Work to complete: Only the lines that include "println" should be copied from the data below.

(Extracted data entries)
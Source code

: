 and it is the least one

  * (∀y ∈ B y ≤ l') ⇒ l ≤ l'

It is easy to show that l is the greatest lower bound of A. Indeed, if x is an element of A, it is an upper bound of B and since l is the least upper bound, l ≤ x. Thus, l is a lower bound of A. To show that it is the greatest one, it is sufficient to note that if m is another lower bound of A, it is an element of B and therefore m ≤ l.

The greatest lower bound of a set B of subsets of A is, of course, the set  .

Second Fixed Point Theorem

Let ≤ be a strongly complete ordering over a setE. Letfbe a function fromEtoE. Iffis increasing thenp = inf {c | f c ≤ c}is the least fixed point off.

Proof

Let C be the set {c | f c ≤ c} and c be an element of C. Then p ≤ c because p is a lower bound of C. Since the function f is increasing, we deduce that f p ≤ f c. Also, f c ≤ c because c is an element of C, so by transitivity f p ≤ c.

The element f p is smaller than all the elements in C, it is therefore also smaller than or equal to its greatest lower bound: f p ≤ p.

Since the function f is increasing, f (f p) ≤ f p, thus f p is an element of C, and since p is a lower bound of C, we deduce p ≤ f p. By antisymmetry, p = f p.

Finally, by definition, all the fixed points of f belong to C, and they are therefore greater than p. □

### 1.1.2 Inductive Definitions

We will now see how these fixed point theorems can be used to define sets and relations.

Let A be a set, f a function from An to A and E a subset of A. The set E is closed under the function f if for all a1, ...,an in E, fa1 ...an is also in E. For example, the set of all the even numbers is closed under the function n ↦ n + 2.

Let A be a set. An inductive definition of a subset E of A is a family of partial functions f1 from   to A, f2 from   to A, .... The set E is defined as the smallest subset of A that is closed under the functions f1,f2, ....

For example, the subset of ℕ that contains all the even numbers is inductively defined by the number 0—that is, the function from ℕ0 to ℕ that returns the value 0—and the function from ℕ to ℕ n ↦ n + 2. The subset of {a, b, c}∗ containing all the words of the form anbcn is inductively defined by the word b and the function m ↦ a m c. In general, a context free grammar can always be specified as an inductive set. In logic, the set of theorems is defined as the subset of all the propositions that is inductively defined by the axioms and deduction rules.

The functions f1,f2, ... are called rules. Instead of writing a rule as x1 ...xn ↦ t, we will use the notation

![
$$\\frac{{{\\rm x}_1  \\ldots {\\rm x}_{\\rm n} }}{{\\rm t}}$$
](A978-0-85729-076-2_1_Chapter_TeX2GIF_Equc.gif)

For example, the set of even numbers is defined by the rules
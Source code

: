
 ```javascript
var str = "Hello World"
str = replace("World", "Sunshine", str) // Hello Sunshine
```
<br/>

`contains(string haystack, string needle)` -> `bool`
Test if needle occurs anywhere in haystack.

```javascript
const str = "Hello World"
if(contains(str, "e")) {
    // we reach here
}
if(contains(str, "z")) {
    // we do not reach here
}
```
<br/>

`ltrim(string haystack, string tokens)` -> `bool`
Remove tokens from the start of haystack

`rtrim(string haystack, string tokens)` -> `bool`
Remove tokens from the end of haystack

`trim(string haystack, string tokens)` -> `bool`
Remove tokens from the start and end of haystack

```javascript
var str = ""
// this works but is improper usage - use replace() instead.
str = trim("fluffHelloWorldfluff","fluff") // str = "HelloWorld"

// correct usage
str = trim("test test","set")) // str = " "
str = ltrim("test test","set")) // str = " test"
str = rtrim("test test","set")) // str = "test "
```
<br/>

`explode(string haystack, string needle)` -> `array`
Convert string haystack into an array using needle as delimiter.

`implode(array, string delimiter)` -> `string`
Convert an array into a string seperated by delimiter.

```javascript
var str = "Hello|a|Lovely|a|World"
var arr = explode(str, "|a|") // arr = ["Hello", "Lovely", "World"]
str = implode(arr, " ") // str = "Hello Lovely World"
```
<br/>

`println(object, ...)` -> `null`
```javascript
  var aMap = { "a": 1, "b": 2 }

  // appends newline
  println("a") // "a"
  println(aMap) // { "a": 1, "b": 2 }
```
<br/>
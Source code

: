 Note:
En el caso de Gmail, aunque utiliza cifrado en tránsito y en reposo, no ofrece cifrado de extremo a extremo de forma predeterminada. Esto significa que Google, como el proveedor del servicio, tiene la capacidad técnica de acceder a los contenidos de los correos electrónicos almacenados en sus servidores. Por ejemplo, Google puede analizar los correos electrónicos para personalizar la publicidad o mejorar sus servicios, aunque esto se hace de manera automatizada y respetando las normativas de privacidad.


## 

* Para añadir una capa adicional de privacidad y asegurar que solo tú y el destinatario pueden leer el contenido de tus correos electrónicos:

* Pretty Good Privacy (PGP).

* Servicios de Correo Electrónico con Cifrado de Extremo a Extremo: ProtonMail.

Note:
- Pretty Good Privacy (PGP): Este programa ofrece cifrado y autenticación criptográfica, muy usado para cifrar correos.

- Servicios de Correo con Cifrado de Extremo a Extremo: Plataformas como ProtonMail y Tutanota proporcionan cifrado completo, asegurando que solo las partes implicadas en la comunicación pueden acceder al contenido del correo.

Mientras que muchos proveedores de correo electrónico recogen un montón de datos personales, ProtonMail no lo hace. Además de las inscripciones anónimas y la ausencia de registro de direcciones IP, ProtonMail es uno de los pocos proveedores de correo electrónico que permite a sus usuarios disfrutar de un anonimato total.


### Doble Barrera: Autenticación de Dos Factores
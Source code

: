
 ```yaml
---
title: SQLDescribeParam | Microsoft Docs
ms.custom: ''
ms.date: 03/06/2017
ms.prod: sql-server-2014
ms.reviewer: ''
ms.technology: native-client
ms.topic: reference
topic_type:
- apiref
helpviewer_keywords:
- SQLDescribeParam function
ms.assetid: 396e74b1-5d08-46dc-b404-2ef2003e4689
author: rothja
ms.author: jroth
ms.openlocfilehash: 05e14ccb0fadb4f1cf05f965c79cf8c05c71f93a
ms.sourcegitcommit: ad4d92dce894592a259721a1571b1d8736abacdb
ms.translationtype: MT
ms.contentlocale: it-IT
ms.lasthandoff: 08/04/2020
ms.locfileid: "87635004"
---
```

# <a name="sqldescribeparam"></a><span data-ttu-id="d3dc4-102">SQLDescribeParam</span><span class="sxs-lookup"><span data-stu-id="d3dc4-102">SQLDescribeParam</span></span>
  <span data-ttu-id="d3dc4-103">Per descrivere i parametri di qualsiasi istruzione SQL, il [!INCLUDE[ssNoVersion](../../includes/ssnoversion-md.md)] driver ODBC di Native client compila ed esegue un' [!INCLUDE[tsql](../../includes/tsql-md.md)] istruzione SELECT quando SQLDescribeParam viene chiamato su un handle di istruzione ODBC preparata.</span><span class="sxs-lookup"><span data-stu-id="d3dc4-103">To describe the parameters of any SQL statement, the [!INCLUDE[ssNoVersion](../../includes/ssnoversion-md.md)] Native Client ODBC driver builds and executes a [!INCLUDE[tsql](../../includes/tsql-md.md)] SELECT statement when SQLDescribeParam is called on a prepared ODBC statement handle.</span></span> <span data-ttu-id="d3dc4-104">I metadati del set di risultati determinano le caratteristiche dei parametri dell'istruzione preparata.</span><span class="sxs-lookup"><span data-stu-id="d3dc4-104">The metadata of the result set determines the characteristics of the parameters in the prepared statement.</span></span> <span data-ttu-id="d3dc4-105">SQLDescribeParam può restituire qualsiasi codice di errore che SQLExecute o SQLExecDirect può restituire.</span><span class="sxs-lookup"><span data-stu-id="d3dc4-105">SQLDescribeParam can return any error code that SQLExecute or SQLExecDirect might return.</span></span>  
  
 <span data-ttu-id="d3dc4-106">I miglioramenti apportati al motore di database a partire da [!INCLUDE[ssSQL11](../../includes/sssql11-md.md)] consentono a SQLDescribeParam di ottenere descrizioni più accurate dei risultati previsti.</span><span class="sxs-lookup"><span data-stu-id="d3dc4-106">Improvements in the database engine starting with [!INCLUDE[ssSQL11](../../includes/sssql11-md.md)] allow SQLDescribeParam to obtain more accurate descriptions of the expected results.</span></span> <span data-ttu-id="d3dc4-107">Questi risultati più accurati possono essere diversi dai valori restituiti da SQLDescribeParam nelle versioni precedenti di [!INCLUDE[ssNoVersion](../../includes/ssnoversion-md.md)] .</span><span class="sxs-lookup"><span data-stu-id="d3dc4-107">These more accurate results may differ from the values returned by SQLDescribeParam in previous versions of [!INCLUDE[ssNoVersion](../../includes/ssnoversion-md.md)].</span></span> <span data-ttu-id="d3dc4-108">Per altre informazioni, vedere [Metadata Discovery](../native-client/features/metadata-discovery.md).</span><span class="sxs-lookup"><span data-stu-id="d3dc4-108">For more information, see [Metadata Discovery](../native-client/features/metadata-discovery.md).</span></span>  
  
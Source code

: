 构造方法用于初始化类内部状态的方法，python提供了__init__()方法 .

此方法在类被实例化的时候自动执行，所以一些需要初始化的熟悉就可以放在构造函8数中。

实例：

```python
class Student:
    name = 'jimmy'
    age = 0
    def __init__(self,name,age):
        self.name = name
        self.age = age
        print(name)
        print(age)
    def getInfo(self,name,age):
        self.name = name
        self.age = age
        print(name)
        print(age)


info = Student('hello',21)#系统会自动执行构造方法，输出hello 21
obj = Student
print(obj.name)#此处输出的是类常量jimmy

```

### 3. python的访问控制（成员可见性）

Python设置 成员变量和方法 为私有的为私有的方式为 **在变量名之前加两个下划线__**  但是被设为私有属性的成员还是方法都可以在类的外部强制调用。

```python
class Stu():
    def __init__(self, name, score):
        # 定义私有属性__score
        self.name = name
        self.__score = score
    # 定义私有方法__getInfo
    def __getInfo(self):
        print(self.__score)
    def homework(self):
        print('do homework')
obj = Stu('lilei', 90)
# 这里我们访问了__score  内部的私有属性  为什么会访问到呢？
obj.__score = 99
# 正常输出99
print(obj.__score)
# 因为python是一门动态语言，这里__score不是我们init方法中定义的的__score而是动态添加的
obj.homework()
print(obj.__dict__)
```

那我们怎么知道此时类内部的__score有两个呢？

Task result:
`println(object, ...)` -> `null`
  println("a") // "a"
  println(aMap) // { "a": 1, "b": 2 }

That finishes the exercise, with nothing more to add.